Sheep study confirms a premise of McIntyre & McKittrick 05

Yesterday, I published a press release titled Tree ring widths more affected by sheep than temperature in which researchers in Norway published a peer reviewed study stating:

“We found tree ring widths were more affected by sheep than the ambient temperature at the site, although temperatures were still visible in the tree ring records. This shows that the density of herbivores affects the tree ring record, at least in places with slow-growing trees.”

They went on to say that “This study does not mean that using tree rings to infer past climate is flawed as we can still see the effect of temperatures on the rings…”, but according to MM05 below, that doesn’t seem to be fully accurate.

John Muir (founder of the Sierra Club) described them as “hooved locusts”.

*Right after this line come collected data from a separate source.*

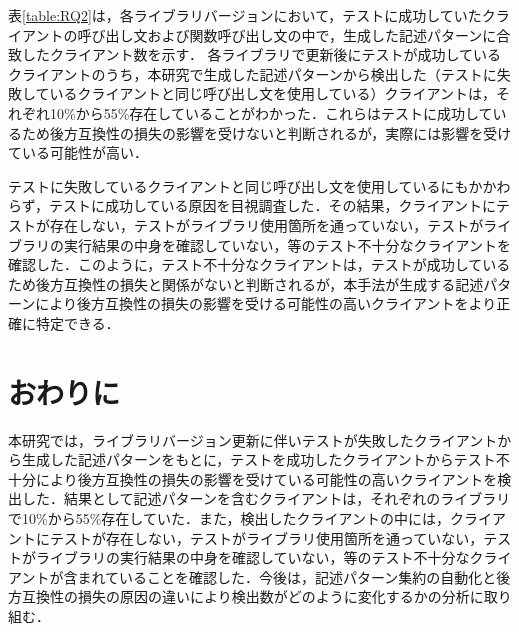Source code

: \documentclass[T,J]{fose} %
\begin{document}
表\ref{table:RQ2}は，各ライブラリバージョンにおいて，テストに成功していたクライアントの呼び出し文および関数呼び出し文の中で，生成した記述パターンに合致したクライアント数を示す．
各ライブラリで更新後にテストが成功しているクライアントのうち，本研究で生成した記述パターンから検出した（テストに失敗しているクライアントと同じ呼び出し文を使用している）クライアントは，それぞれ10\%から55\%存在していることがわかった．これらはテストに成功しているため後方互換性の損失の影響を受けないと判断されるが，実際には影響を受けている可能性が高い．

テストに失敗しているクライアントと同じ呼び出し文を使用しているにもかかわらず，テストに成功している原因を目視調査した．その結果，クライアントにテストが存在しない，テストがライブラリ使用箇所を通っていない，テストがライブラリの実行結果の中身を確認していない，等のテスト不十分なクライアントを確認した．このように，テスト不十分なクライアントは，テストが成功しているため後方互換性の損失と関係がないと判断されるが，本手法が生成する記述パターンにより後方互換性の損失の影響を受ける可能性の高いクライアントをより正確に特定できる．

\section{おわりに}\label{sec:conclusion}
本研究では，ライブラリバージョン更新に伴いテストが失敗したクライアントから生成した記述パターンをもとに，テストを成功したクライアントからテスト不十分により後方互換性の損失の影響を受けている可能性の高いクライアントを検出した．結果として記述パターンを含むクライアントは，それぞれのライブラリで10\%から55\%存在していた．また，検出したクライアントの中には，クライアントにテストが存在しない，テストがライブラリ使用箇所を通っていない，テストがライブラリの実行結果の中身を確認していない，等のテスト不十分なクライアントが含まれていることを確認した．今後は，記述パターン集約の自動化と後方互換性の損失の原因の違いにより検出数がどのように変化するかの分析に取り組む．







\end{document}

Figure 8. Sheep grazing in ponderosa pine forests and grasslands near Flagstaff, AZ, ca. 1899. Image 21a by F.H. Maude, Cline Library Special Collections, Northern Arizona University. Retrieved from http://www.cpluhna.nau.edu/Change/grazing.htm

From MM05:

There is one other issue that needs to be canvassed and eliminated prior to reliance on bristlecone pines. The pulse in bristlecone pine growth is contemporaneous with a pulse in woody plant growth throughout the American Southwest, attributed to overgrazing by sheep in the late 19th Century (see Figure 8),

…which in turn followed the extension of the railroads [Allen, 1998; Allen et al., 1998]. Sheep differ from otherspecies in that they will completely destroy grasslands by eating down to the roots, leaving barrens [Allen, 1998]. Although Allen [1998] only documented the expansion of pinyon pines and junipers into terrain formerly occupied by 19th century grasslands, Allen (2004, pers. comm.) did not exclude the possibility of a similar effect involved in anomalous 20th century growth for bristlecone pines, but was unaware of any studies on the topic.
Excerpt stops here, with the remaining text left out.